Framley Parsonage by Anthony Trollope: not many dragons

Framley Parsonage by Anthony Trollope

 

published as a magazine serial 1860 and in book form in 1861




 

[excerpt] Griselda displayed no lack of a becoming interest. She went to work steadily, slowly, and almost with solemnity, as though the business in hand were one which it would be wicked to treat with impatience. She even struck her mother with awe by the grandeur of her ideas and the depth of her theories. Nor let it be supposed that she rushed away at once to the consideration of the great fabric which was to be the ultimate sign and mark of her status, the quintessence of her briding, the outer veil, as it were, of the tabernacle—namely, her wedding-dress. As a great poet works himself up by degrees to that inspiration which is necessary for the grand turning-point of his epic, so did she slowly approach the hallowed ground on which she would sit, with her ministers around her, when about to discuss the nature, the extent, the design, the colouring, the structure, and the ornamentation of that momentous piece of apparel.

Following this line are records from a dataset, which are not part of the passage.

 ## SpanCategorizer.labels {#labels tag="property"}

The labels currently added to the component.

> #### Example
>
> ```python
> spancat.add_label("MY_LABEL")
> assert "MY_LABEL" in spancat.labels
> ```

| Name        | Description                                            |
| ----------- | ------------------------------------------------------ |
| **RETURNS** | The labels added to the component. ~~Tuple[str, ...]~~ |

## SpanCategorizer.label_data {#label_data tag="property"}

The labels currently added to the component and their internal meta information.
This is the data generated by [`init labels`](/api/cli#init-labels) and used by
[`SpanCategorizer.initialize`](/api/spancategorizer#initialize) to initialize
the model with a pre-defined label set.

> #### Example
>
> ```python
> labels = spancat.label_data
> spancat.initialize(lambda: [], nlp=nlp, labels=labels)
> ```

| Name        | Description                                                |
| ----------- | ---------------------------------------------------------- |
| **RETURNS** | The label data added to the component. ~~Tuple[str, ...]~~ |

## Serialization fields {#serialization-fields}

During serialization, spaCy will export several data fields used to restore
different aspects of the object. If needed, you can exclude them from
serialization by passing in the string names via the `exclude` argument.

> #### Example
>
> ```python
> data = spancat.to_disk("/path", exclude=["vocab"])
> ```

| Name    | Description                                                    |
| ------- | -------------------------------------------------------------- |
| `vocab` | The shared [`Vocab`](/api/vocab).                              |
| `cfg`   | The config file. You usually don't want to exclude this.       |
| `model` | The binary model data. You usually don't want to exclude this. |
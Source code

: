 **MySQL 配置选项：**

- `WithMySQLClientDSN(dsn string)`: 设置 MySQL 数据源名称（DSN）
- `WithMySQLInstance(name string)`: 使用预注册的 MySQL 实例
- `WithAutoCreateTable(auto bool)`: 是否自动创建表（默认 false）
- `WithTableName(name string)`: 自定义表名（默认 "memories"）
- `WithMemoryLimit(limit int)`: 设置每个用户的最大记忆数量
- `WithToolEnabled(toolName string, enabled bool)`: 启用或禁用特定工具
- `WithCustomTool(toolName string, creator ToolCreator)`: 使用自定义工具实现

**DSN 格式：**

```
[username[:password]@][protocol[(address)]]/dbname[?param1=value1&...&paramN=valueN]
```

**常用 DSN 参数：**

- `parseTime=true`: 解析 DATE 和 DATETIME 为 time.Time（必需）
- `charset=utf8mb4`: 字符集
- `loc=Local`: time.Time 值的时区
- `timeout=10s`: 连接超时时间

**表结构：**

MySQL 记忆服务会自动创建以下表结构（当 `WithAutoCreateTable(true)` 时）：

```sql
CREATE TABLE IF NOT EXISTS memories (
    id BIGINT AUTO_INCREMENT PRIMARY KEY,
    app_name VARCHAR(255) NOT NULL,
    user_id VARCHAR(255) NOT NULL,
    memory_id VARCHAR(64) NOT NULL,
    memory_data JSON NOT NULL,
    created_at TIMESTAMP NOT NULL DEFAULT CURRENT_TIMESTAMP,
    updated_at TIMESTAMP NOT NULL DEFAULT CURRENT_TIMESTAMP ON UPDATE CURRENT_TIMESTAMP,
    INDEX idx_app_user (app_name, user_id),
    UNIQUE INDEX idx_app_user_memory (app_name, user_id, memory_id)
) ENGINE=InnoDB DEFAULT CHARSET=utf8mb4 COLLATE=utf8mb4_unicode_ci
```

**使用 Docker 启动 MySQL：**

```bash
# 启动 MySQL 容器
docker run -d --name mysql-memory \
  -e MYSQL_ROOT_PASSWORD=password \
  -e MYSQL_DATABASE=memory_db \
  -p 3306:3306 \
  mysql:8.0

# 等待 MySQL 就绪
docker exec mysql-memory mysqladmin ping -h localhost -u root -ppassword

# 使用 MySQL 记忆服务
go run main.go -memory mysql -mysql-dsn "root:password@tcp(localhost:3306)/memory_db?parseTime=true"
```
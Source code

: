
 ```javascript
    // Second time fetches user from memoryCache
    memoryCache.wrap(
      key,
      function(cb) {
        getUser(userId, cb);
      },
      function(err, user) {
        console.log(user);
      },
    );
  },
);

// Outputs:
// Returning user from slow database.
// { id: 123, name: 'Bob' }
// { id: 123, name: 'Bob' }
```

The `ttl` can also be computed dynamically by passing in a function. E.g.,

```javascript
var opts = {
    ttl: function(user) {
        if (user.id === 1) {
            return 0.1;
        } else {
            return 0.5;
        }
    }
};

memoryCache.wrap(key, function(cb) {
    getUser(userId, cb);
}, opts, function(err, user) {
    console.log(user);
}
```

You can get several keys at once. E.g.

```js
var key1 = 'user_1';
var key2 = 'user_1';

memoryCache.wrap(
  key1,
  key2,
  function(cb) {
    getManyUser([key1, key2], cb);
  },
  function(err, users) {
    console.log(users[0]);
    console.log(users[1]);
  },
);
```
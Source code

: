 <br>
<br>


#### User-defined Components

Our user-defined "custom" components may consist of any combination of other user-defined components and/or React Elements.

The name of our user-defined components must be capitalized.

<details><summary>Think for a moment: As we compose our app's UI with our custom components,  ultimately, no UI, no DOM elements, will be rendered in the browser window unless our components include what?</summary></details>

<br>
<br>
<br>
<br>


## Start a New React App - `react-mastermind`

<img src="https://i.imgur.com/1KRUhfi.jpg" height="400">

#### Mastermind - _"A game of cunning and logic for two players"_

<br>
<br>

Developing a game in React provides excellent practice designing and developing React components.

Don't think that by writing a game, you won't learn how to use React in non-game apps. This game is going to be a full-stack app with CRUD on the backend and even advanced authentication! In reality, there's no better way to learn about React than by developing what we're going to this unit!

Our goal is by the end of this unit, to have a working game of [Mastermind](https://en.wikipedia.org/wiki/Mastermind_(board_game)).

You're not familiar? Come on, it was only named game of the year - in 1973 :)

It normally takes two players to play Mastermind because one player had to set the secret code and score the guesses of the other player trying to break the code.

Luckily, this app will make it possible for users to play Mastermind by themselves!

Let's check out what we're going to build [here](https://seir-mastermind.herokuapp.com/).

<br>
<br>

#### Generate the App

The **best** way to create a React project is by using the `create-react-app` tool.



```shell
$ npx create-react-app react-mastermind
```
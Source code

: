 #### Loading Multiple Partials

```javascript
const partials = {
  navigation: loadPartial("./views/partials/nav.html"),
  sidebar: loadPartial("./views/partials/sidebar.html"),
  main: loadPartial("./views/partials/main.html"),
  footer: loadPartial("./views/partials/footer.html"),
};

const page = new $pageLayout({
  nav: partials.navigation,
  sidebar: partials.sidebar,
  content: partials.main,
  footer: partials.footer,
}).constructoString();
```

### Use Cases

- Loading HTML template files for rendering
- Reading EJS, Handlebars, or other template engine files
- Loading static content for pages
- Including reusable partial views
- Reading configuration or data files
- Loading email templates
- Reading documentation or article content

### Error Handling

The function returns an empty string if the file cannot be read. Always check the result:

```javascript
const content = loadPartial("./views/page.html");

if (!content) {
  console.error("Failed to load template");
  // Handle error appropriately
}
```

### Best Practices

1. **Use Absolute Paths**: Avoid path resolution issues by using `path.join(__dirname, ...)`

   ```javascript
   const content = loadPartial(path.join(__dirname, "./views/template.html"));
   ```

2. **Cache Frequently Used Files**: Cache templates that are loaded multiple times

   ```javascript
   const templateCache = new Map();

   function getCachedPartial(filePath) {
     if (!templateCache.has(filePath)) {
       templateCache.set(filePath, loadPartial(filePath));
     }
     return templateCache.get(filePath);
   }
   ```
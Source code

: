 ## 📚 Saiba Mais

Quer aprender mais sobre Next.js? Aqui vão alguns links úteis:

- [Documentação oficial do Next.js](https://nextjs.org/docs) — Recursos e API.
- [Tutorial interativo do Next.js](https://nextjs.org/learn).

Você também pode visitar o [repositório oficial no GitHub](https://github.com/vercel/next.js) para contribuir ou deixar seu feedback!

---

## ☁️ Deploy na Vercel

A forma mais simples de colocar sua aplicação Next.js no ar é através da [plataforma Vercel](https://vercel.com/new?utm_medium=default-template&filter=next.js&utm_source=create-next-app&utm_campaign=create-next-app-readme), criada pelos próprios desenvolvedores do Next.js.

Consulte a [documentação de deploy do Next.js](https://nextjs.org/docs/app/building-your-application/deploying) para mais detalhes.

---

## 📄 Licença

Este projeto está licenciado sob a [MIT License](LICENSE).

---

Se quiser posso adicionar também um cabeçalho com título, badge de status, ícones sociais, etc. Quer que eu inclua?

…As far as silks and satins went—in the matter of French bonnets, muslims, velvets, hats, riding-habits, artificial flowers, head-gilding, curious nettings, enamelled buckles, golden tagged bobbins, and mechanical petticoats—as regarded shoes, and gloves, and corsets, and stockings, and linen, and flannel, and calico … Griselda Grantly went to work with a solemn industry and a steady perseverance that was beyond all praise.

 

 


comments: I am happily reading my way through Trollope as and when they come to me, in the confident assurance that I am not going to run out soon. Blogfriend Marty always has a recommendation, along with ideas for my next Mrs Oliphant book – but in this case it was the author Jo Walton who sent me off to read this one, and for a most unlikely reason.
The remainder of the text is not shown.